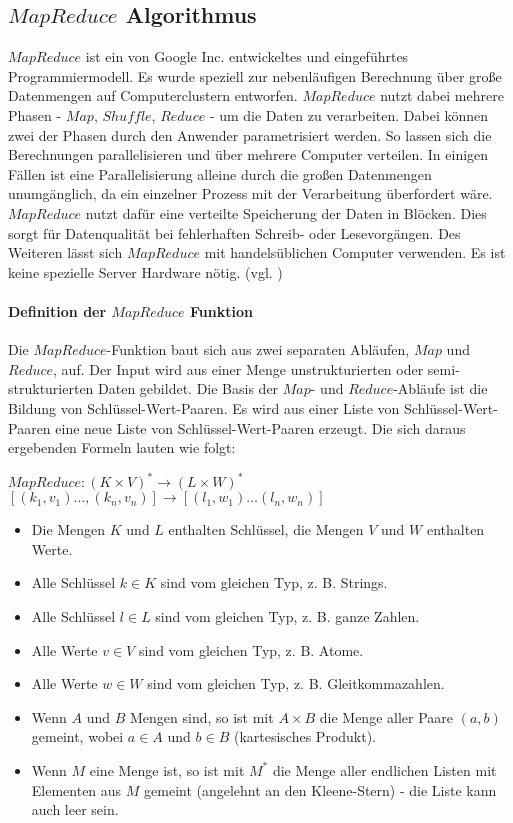 \subsection{$MapReduce$ Algorithmus}
$MapReduce$ ist ein von Google Inc. entwickeltes und eingeführtes Programmiermodell. Es wurde speziell zur nebenläufigen Berechnung über große Datenmengen auf Computerclustern entworfen. $MapReduce$ nutzt dabei mehrere Phasen - $Map$, $Shuffle$, $Reduce$ - um die Daten zu verarbeiten. Dabei können zwei der Phasen durch den Anwender parametrisiert werden. So lassen sich die Berechnungen parallelisieren und über mehrere Computer verteilen. In einigen Fällen ist eine Parallelisierung alleine durch die großen Datenmengen unumgänglich, da ein einzelner Prozess mit der Verarbeitung überfordert wäre.\\ $MapReduce$ nutzt dafür eine verteilte Speicherung der Daten in Blöcken. Dies sorgt für Datenqualität bei fehlerhaften Schreib- oder Lesevorgängen. Des Weiteren lässt sich $MapReduce$ mit handelsüblichen Computer verwenden. Es ist keine spezielle Server Hardware nötig. (vgl. \cite{wik15})

\paragraph{Definition der $MapReduce$ Funktion}$\;$ \\
Die $MapReduce$-Funktion baut sich aus zwei separaten Abläufen, $Map$ und $Reduce$, auf. Der Input wird aus einer Menge unstrukturierten oder semi-strukturierten Daten gebildet. Die Basis der $Map$- und $Reduce$-Abläufe ist die Bildung von Schlüssel-Wert-Paaren. Es wird aus einer Liste von Schlüssel-Wert-Paaren eine neue Liste von Schlüssel-Wert-Paaren erzeugt. Die sich daraus ergebenden Formeln lauten wie folgt:

\begin{center}
    $MapReduce: (K \times V)^\ast \rightarrow (L \times W)^\ast$\\$[(k_1, v_1) \dots ,(k_n, v_n)] \rightarrow [(l_1, w_1) \dots (l_n, w_n)]$
\end{center}
\begin{itemize}
    \item Die Mengen $K$ und $L$ enthalten Schlüssel, die Mengen $V$ und $W$ enthalten Werte.
    \item Alle Schlüssel $k \in K$ sind vom gleichen Typ, z. B. Strings.
    \item Alle Schlüssel $l \in L$ sind vom gleichen Typ, z. B. ganze Zahlen.
    \item Alle Werte $v \in V$ sind vom gleichen Typ, z. B. Atome.
    \item Alle Werte $w \in W$ sind vom gleichen Typ, z. B. Gleitkommazahlen.
    \item Wenn $A$ und $B$ Mengen sind, so ist mit $A\times B$ die Menge aller Paare $(a, b)$ gemeint, wobei $a \in A$ und $b \in B$ (kartesisches Produkt).
    \item Wenn $M$ eine Menge ist, so ist mit $M^*$ die Menge aller endlichen Listen mit Elementen aus $M$ gemeint (angelehnt an den Kleene-Stern) - die Liste kann auch leer sein.
\end{itemize}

-- -- --

• [WHAT THE TASK ASKS] Images are to be left out; everything else in the material must be written out exactly.

• [RESULT FOR THIS TASK]
 \subsection{$MapReduce$ Algorithmus}
$MapReduce$ ist ein von Google Inc. entwickeltes und eingeführtes Programmiermodell. Es wurde speziell zur nebenläufigen Berechnung über große Datenmengen auf Computerclustern entworfen. $MapReduce$ nutzt dabei mehrere Phasen - $Map$, $Shuffle$, $Reduce$ - um die Daten zu verarbeiten. Dabei können zwei der Phasen durch den Anwender parametrisiert werden. So lassen sich die Berechnungen parallelisieren und über mehrere Computer verteilen. In einigen Fällen ist eine Parallelisierung alleine durch die großen Datenmengen unumgänglich, da ein einzelner Prozess mit der Verarbeitung überfordert wäre.\\ $MapReduce$ nutzt dafür eine verteilte Speicherung der Daten in Blöcken. Dies sorgt für Datenqualität bei fehlerhaften Schreib- oder Lesevorgängen. Des Weiteren lässt sich $MapReduce$ mit handelsüblichen Computer verwenden. Es ist keine spezielle Server Hardware nötig. (vgl. \cite{wik15})

\paragraph{Definition der $MapReduce$ Funktion}$\;$ \\
Die $MapReduce$-Funktion baut sich aus zwei separaten Abläufen, $Map$ und $Reduce$, auf. Der Input wird aus einer Menge unstrukturierten oder semi-strukturierten Daten gebildet. Die Basis der $Map$- und $Reduce$-Abläufe ist die Bildung von Schlüssel-Wert-Paaren. Es wird aus einer Liste von Schlüssel-Wert-Paaren eine neue Liste von Schlüssel-Wert-Paaren erzeugt. Die sich daraus ergebenden Formeln lauten wie folgt:

\begin{center}
    $MapReduce: (K \times V)^\ast \rightarrow (L \times W)^\ast$\\$[(k_1, v_1) \dots ,(k_n, v_n)] \rightarrow [(l_1, w_1) \dots (l_n, w_n)]$
\end{center}
\begin{itemize}
    \item Die Mengen $K$ und $L$ enthalten Schlüssel, die Mengen $V$ und $W$ enthalten Werte.
    \item Alle Schlüssel $k \in K$ sind vom gleichen Typ, z. B. Strings.
    \item Alle Schlüssel $l \in L$ sind vom gleichen Typ, z. B. ganze Zahlen.
    \item Alle Werte $v \in V$ sind vom gleichen Typ, z. B. Atome.
    \item Alle Werte $w \in W$ sind vom gleichen Typ, z. B. Gleitkommazahlen.
    \item Wenn $A$ und $B$ Mengen sind, so ist mit $A\times B$ die Menge aller Paare $(a, b)$ gemeint, wobei $a \in A$ und $b \in B$ (kartesisches Produkt).
    \item Wenn $M$ eine Menge ist, so ist mit $M^*$ die Menge aller endlichen Listen mit Elementen aus $M$ gemeint (angelehnt an den Kleene-Stern) - die Liste kann auch leer sein.
\end{itemize}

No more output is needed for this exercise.